• The problem: What is the number of lines in the records below holding the string "figure"? Reply with it and nothing else.

• Recorded data:
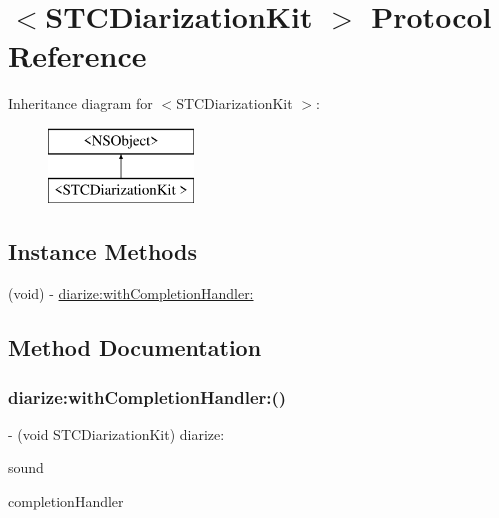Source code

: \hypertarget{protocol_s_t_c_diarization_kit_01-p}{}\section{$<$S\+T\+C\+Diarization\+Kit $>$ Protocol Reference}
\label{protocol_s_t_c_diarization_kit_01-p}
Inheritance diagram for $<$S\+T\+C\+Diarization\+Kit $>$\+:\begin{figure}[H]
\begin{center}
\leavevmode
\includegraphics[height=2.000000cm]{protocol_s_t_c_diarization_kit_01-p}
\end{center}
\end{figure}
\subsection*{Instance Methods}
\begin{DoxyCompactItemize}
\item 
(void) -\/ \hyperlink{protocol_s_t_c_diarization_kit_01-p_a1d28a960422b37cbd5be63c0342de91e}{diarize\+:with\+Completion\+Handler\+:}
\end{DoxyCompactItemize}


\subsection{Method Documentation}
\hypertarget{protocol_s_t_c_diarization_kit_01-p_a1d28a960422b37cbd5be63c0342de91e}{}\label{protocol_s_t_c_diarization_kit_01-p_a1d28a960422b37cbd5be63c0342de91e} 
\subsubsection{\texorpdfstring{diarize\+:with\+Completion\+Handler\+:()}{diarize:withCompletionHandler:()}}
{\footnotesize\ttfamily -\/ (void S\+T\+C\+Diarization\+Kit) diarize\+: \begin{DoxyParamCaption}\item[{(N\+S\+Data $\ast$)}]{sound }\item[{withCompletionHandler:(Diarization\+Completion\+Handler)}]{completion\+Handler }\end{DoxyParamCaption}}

• Response: 2